Objectives: To determine the pooled sensitivity, specificity, positive likelihood ratio (PLR), negative likelihood ratio (NLR), and diagnostic odds ratio (DOR) of NBI for identifying malignant and premalignant vocal cord lesions, and to compare NBI performance with WLE.

Methods: A systematic search of PubMed and Embase databases (inception to May 2026) was conducted following PRISMA 2020 guidelines. Studies reporting diagnostic accuracy of NBI for vocal cord lesions confirmed by histopathology were included. Quality was assessed using QUADAS-2. Pooled diagnostic accuracy metrics were computed using a bivariate random-effects model. Heterogeneity was quantified using I² and Cochran Q statistics. Summary receiver operating characteristic (SROC) curves were constructed. Subgroup and meta-regression analyses explored sources of heterogeneity.

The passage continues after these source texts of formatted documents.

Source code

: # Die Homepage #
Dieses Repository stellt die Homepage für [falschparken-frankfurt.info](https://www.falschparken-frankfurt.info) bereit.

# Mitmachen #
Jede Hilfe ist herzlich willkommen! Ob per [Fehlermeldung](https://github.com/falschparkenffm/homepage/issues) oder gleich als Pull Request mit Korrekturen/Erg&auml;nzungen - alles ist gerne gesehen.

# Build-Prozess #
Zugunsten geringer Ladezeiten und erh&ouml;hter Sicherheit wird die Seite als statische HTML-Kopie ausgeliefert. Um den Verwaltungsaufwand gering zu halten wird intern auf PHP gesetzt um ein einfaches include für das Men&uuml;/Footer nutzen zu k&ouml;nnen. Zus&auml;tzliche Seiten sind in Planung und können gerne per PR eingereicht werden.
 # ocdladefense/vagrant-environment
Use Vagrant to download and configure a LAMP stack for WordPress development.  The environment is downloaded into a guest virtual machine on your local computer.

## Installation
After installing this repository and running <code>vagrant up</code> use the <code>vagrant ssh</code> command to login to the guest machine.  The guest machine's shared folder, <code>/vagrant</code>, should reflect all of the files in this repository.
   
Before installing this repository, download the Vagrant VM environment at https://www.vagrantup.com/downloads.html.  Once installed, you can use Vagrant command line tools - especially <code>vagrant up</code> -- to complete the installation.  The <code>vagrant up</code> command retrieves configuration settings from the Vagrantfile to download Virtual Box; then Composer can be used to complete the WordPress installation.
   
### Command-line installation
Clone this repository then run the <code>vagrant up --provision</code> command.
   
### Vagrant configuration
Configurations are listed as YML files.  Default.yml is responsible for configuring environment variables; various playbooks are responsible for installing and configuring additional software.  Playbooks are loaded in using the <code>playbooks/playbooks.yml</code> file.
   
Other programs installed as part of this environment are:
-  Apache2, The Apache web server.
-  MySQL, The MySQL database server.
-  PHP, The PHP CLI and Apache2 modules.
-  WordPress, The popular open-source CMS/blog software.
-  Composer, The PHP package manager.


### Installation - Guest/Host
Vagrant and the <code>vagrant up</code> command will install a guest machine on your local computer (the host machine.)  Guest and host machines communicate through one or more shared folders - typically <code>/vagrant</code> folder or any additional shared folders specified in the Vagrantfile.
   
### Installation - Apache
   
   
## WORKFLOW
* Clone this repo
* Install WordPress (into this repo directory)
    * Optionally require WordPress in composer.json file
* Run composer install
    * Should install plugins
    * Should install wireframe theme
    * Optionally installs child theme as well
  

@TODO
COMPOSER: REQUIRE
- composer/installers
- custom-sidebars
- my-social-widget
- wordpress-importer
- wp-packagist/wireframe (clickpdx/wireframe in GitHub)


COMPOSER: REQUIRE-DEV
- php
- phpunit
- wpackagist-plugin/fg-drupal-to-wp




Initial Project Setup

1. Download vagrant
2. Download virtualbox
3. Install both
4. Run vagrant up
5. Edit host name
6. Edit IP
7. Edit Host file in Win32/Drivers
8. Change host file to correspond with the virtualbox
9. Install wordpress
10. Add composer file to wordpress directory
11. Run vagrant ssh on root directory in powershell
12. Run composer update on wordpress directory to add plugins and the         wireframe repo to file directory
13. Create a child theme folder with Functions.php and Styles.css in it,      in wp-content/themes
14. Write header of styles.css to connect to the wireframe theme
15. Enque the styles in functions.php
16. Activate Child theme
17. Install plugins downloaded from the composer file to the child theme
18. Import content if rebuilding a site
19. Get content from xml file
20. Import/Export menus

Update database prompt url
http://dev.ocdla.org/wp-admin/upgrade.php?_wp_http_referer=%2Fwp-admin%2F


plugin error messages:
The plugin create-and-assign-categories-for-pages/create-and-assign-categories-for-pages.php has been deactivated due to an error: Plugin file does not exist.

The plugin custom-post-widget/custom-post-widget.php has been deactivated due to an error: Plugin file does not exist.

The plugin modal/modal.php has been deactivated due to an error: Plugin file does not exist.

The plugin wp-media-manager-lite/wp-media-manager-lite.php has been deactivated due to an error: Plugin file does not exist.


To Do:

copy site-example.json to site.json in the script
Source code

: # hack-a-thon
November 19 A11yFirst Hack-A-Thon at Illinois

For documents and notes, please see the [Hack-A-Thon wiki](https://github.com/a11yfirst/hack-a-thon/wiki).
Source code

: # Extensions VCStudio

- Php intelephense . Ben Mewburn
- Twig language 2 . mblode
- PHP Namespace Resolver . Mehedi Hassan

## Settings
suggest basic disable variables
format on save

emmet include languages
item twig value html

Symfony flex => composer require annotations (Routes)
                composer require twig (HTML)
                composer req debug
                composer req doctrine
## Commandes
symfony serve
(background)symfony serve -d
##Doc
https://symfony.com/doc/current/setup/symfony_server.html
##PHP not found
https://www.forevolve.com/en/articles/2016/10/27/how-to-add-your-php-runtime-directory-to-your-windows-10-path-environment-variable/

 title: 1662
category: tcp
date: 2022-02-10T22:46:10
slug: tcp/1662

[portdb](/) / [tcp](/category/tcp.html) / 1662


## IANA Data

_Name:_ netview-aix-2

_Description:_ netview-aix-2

Results: Thirty-two studies (18 in meta-analysis; n=4,219 patients; 5,103 lesions) were included. Pooled NBI sensitivity was 0.89 (95% CI: 0.85–0.93) and specificity was 0.92 (95% CI: 0.88–0.95). PLR was 11.26 (95% CI: 7.84–16.18), NLR was 0.12 (95% CI: 0.08–0.17), and DOR was 98.4 (95% CI: 52.6–184.0). The area under the SROC curve (AUC) was 0.96. NBI demonstrated statistically superior sensitivity (p<0.001) and specificity (p<0.001) compared to WLE. Significant heterogeneity was observed for sensitivity (I²=81.3%, p<0.001) but not specificity (I²=47.2%, p=0.09). NBI classification system (Ni vs. ELS), setting (in-office vs. intraoperative), and endoscope type (flexible vs. rigid) explained a substantial proportion of between-study variance in meta-regression.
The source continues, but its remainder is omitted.